Despite rising demand among workers for guaranteed retirement income options, such as annuities, in their employer-sponsored 401(k) plan, few companies bother to offer them, a new survey of defined contribution plan recordkeepers has found.
Obstacles to sponsor adoption of in-plan retirement income products include higher fees, portability issues, safe-harbor concerns and a poor understanding of annuities, according to the survey by asset management researchers Cerulli Associates in Boston.
Nearly one-third (32 percent) of recordkeepers said that none of their defined contribution plan clients had adopted a guaranteed in-plan retirement income options, the survey found.
Another 28 percent of recordkeepers said that fewer than 6 percent of defined contribution plan clients had adopted guaranteed in-plan retirement income options, the survey found.
Results were published in “The Cerulli Edge-Retirement Edition, 3Q 2016 Issue.”
“Defined contribution sponsors and recordkeepers have considerable work to do in expanding the range of distribution options available to retired or separated participants to access their savings in a flexible manner,” said Jessica Sclafani, associate director at Cerulli, in a news release.
Cerulli’s survey’s results corroborate the findings of a report published earlier this year by the Government Accountability Office.
The GAO found that about 75 percent of 401(k) plans did not offer an annuity option for workers approaching or already in retirement.

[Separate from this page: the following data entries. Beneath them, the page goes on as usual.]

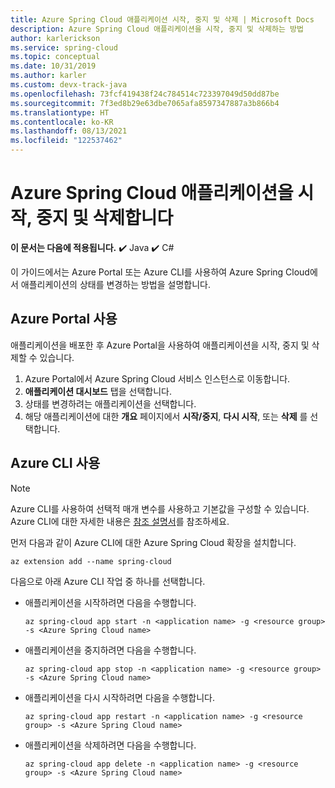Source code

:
 ```yaml
---
title: Azure Spring Cloud 애플리케이션 시작, 중지 및 삭제 | Microsoft Docs
description: Azure Spring Cloud 애플리케이션을 시작, 중지 및 삭제하는 방법
author: karlerickson
ms.service: spring-cloud
ms.topic: conceptual
ms.date: 10/31/2019
ms.author: karler
ms.custom: devx-track-java
ms.openlocfilehash: 73fcf419438f24c784514c723397049d50dd87be
ms.sourcegitcommit: 7f3ed8b29e63dbe7065afa8597347887a3b866b4
ms.translationtype: HT
ms.contentlocale: ko-KR
ms.lasthandoff: 08/13/2021
ms.locfileid: "122537462"
---
```

# <a name="start-stop-and-delete-your-azure-spring-cloud-application"></a>Azure Spring Cloud 애플리케이션을 시작, 중지 및 삭제합니다

**이 문서는 다음에 적용됩니다.** ✔️ Java ✔️ C#

이 가이드에서는 Azure Portal 또는 Azure CLI를 사용하여 Azure Spring Cloud에서 애플리케이션의 상태를 변경하는 방법을 설명합니다.

## <a name="using-the-azure-portal"></a>Azure Portal 사용

애플리케이션을 배포한 후 Azure Portal을 사용하여 애플리케이션을 시작, 중지 및 삭제할 수 있습니다.

1. Azure Portal에서 Azure Spring Cloud 서비스 인스턴스로 이동합니다.
1. **애플리케이션 대시보드** 탭을 선택합니다.
1. 상태를 변경하려는 애플리케이션을 선택합니다.
1. 해당 애플리케이션에 대한 **개요** 페이지에서 **시작/중지**, **다시 시작**, 또는 **삭제** 를 선택합니다.

## <a name="using-the-azure-cli"></a>Azure CLI 사용

> [!NOTE]
> Azure CLI를 사용하여 선택적 매개 변수를 사용하고 기본값을 구성할 수 있습니다. Azure CLI에 대한 자세한 내용은 [참조 설명서](/cli/azure/spring-cloud)를 참조하세요.

먼저 다음과 같이 Azure CLI에 대한 Azure Spring Cloud 확장을 설치합니다.

```azurecli
az extension add --name spring-cloud
```

다음으로 아래 Azure CLI 작업 중 하나를 선택합니다.

* 애플리케이션을 시작하려면 다음을 수행합니다.

    ```azurecli
    az spring-cloud app start -n <application name> -g <resource group> -s <Azure Spring Cloud name>
    ```

* 애플리케이션을 중지하려면 다음을 수행합니다.

    ```azurecli
    az spring-cloud app stop -n <application name> -g <resource group> -s <Azure Spring Cloud name>
    ```

* 애플리케이션을 다시 시작하려면 다음을 수행합니다.

    ```azurecli
    az spring-cloud app restart -n <application name> -g <resource group> -s <Azure Spring Cloud name>
    ```

* 애플리케이션을 삭제하려면 다음을 수행합니다.

    ```azurecli
    az spring-cloud app delete -n <application name> -g <resource group> -s <Azure Spring Cloud name>
    ```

A major reason companies give for not offering annuity options is that the Department of Labor is seen as giving few liability protections, or “safe harbor” clauses, to plan sponsors during the payout phase should something go wrong.

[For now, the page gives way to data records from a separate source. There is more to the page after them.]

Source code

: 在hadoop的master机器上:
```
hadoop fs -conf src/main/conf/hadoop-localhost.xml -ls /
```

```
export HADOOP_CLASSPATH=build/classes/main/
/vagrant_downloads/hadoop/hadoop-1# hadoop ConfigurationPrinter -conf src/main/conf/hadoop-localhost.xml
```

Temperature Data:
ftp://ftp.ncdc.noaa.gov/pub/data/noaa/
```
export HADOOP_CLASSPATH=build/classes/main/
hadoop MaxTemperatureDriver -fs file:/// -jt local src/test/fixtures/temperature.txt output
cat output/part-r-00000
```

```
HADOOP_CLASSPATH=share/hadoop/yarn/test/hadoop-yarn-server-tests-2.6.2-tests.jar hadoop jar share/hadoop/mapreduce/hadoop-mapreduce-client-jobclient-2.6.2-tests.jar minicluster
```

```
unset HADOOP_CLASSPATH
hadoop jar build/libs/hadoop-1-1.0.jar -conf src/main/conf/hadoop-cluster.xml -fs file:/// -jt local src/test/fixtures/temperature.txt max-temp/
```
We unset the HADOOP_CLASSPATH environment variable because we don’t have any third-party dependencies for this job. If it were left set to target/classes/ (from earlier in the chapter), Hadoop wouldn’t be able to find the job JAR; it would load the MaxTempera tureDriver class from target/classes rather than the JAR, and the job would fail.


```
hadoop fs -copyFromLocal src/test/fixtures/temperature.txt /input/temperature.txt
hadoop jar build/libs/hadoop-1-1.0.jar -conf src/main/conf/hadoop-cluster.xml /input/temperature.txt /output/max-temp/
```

Payout or decumulation phases could potentially last 30 or 40 years.
Advisors Betray a Bias
The surveys are only the latest evidence of the broader structural shortcomings within the defined contribution retirement system.
Employer sponsored plans under the 401(k) clause of the tax code are set up as asset accumulation vehicles, not as decumulation vehicles and as a result employees have dozens of investment options to choose from but far fewer choices when it comes to payouts.
“While some defined contribution plan participants may have access to retirement income projections on their statements of plan website, there remains a lack of in-plan investment solutions that facilitate the transition from accumulation to decumulation,” Sclafani said.
Even advisors betray a bias against income-oriented products, the Cerulli research found.
Only 6 percent of all retirement specialist advisors include variable annuities in their product mix compared with 10 percent of “emerging retirement specialist” advisors, Cerulli’s research found.
In addition, 3 percent of all retirement specialists add other insurance products such as fixed annuities, variable life insurance and long-term care of products to the mix. That compares with 7 percent of emerging retirement specialists who add them to theirs, Cerulli found.
Higher fees and tighter regulation involving variable annuities have made it more difficult for insurance products competing for shelf space among employer-sponsored retirement plans compared with mutual funds and exchange traded funds.